N.B. –  Il y a pourtant dans la Lettre au docteur Pansophe des longueurs et des répétitions. Elle est certainement de l’abbé Coyer.

 

N.B. – Voulez-vous mettre mon gros neveu, l’abbé Mignot, du secret ?

 

 

 

 

1 – Voltaire lui-même. (G.A.)

2 – Lettre pour du Clairon. (G.A.)

 

 

 

 

 

à Madame la marquise du Deffant.

 

21 Novembre 1766.

 

 

          La Lettre au docteur Pansophe, madame, est de l’abbé Coyer, j’en suis très certain, non seulement parce que ceux qui en sont certains me l’ont assuré, mais parce que, ayant été au commencement de l’année en Angleterre, il n’y a que lui qui puisse connaître les noms anglais qui sont cités dans cette lettre.

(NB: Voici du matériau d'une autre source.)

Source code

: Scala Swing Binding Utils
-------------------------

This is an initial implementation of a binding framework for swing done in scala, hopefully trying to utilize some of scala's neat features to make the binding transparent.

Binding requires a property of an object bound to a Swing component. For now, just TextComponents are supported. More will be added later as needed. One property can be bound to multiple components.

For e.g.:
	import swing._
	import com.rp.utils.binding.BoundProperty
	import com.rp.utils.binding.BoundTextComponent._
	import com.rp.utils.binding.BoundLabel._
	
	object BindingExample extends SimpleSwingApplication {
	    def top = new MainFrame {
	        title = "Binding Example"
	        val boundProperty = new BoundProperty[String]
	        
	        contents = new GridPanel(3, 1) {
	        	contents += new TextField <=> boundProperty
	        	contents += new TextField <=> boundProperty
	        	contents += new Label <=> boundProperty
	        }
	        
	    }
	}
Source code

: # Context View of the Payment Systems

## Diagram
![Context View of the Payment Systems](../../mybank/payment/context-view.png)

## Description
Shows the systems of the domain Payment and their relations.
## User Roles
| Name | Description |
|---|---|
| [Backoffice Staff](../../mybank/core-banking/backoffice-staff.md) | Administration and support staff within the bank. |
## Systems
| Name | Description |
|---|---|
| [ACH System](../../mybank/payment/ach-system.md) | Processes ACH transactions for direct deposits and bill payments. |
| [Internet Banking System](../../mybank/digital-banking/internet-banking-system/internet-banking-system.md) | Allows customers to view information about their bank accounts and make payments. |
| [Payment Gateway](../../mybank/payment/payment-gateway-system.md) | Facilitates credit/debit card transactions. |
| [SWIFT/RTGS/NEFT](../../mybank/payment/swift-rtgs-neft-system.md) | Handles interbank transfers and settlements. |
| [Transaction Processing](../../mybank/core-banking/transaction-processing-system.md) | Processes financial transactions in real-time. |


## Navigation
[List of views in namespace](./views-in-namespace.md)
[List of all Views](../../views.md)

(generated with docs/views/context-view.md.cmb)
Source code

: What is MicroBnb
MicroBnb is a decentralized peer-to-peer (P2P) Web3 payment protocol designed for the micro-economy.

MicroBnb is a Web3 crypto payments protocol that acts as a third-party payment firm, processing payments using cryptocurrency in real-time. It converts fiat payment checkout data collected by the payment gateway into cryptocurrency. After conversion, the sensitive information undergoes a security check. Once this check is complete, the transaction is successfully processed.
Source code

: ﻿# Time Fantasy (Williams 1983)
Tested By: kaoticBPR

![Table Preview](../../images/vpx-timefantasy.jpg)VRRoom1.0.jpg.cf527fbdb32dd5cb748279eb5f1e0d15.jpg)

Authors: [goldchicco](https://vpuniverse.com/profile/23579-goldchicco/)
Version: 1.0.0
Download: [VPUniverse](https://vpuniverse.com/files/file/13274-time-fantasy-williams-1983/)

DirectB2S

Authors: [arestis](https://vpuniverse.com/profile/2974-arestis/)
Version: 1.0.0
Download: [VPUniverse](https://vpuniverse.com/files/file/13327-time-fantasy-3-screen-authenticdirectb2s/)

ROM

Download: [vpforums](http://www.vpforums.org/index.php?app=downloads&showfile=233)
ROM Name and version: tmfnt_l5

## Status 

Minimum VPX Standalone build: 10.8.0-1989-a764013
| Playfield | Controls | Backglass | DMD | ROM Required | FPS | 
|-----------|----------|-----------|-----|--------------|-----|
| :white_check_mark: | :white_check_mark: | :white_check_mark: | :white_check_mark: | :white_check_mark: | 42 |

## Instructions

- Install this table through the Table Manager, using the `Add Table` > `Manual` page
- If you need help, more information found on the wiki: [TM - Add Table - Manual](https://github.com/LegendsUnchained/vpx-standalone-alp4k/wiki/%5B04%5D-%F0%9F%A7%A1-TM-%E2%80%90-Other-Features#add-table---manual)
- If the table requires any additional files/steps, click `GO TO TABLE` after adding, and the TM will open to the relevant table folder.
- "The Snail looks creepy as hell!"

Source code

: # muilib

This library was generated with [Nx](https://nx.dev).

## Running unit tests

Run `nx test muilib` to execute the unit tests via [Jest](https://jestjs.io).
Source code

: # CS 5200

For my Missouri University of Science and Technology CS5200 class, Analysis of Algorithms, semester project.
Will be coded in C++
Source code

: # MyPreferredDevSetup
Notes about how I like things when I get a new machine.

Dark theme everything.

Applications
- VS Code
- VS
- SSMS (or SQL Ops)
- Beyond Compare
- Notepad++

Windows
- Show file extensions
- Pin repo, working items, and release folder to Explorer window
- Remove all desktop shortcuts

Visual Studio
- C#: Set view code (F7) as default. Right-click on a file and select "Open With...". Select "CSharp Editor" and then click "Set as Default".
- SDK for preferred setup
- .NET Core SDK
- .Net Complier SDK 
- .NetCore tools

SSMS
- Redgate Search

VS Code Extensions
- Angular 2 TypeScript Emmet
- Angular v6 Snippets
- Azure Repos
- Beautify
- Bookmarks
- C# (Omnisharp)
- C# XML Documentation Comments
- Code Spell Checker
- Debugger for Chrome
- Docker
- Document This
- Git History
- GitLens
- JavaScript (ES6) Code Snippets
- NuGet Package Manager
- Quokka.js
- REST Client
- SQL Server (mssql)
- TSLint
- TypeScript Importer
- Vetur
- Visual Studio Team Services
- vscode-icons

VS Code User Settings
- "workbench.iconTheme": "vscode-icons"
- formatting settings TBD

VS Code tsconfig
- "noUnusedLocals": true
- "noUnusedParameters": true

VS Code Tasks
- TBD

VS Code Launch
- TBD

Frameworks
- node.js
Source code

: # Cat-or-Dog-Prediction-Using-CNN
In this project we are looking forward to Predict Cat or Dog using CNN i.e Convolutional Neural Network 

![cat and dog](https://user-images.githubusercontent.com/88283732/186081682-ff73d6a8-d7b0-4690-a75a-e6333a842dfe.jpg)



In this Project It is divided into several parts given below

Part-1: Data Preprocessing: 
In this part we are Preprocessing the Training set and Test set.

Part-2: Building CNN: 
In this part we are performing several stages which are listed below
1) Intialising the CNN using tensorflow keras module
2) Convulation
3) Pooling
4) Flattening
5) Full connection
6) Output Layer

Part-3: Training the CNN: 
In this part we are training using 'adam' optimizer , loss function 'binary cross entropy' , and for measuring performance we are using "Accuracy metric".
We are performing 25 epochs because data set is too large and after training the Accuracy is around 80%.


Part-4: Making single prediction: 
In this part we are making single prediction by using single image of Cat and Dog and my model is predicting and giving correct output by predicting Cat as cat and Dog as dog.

Je connais d’ailleurs son style ; en un mot je suis sûr de mon fait.

 

          Il est fort mal à lui, qui se dit mon ami, de s’être servi de mon nom et de feindre que j’écris une lettre à Jean-Jacques, quand je dis qu’il y a sept ans que je ne lui ai écrit. Je me ferais sans doute honneur de cette Lettre au docteur Pansophe si elle était de moi. Il y a des choses charmantes et de la meilleure plaisanterie ; il y a pourtant des longueurs, des répétitions et quelques endroits un peu louches. Il faut avouer en général que le ton de la plaisanterie est, de toutes les clefs de la musique française, celle qui se chante le plus aisément. On doit être sûr du succès, quand on se moque gaiement de son prochain, et je m’étonne qu’il y ait à présent si peu de bons plaisants dans un pays où l’on tourne tout en raillerie.

 

          Pour moi, je vous assure, madame, que je n’ai point du tout songé à railler, quand j’ai écrit à David Hume : c’est une lettre que je lui ai réellement envoyée ; elle a été écrite au courant de la plume. Je n’avais que des faits et des dates à lui apprendre ; il fallait absolument me justifier des calomnies dont ce fou de Jean-Jacques m’avait chargé.

 

          C’est un méchant fou que Jean-Jacques ; il est un peu calomniateur de son métier ; il ment avec des distinctions de jésuite et avec l’impudence d’un janséniste.

 

          Connaissez-vous, madame, un petit Abrégé de l’Histoire de l’Eglise (1), orné d’une préface du roi de Prusse ? Il parle en homme qui est à la tête de cent quarante mille vainqueurs, et s’exprime avec plus de fierté et de mépris que l’empereur Julien. Quoiqu’il verse le sang humain dans les batailles, il a été cruellement indigné de celui qu’on a répandu dans Abbeville.

 

          L’assassinat juridique des Calas et le meurtre du chevalier de La Barre n’ont pas fait honneur aux Welches dans les pays étrangers. Votre nation est partagée en deux espèces : l’une de singes oisifs qui se moquent de tout, et l’autre, de tigres qui déchirent. Plus la raison fait de progrès d’un côté, et plus de l’autre le fanatisme grince des dents. Je suis quelquefois profondément attristé, et puis je me console en faisant mes tours de singe sur la corde.

 

          Pour vous, madame, qui n’êtes ni de l’espère des tigres ni de celle des singes, et qui vous consolez au coin de votre feu, avec des amis dignes de vous, de toutes les horreurs et de toutes les folies de ce monde, prolongez en paix votre carrière. Je fais mille vœux pour vous et pour M. le président Hénault. Mille tendres respects.

 

 

1 – Par l’abbé de Prades. (G.A.)

 

 

 

 

 

à M. Damilaville.

 

21 Novembre 1766.

 

 

          J’ai lu, mon cher ami, la Lettre au docteur Pansophe, qu’on m’attribuait. Je voudrais l’avoir faite, et sans doute, si je l’avais faite, je ne la désavouerais. Elle est charmante, quoiqu’il y ait des longueurs et des répétitions. Il n’est pas douteux qu’elle ne soit de l’abbé Coyer ; mais, s’il ne l’avoue pas, je dois regarder cette réticence comme un mauvais procédé à mon égard : sa gloire et son honneur doivent l’engager à dire la vérité.

 

          Bonsoir. Je n’ai pas un moment à moi et vous vous en apercevrez bientôt. Je vous embrasse vous et les vôtres.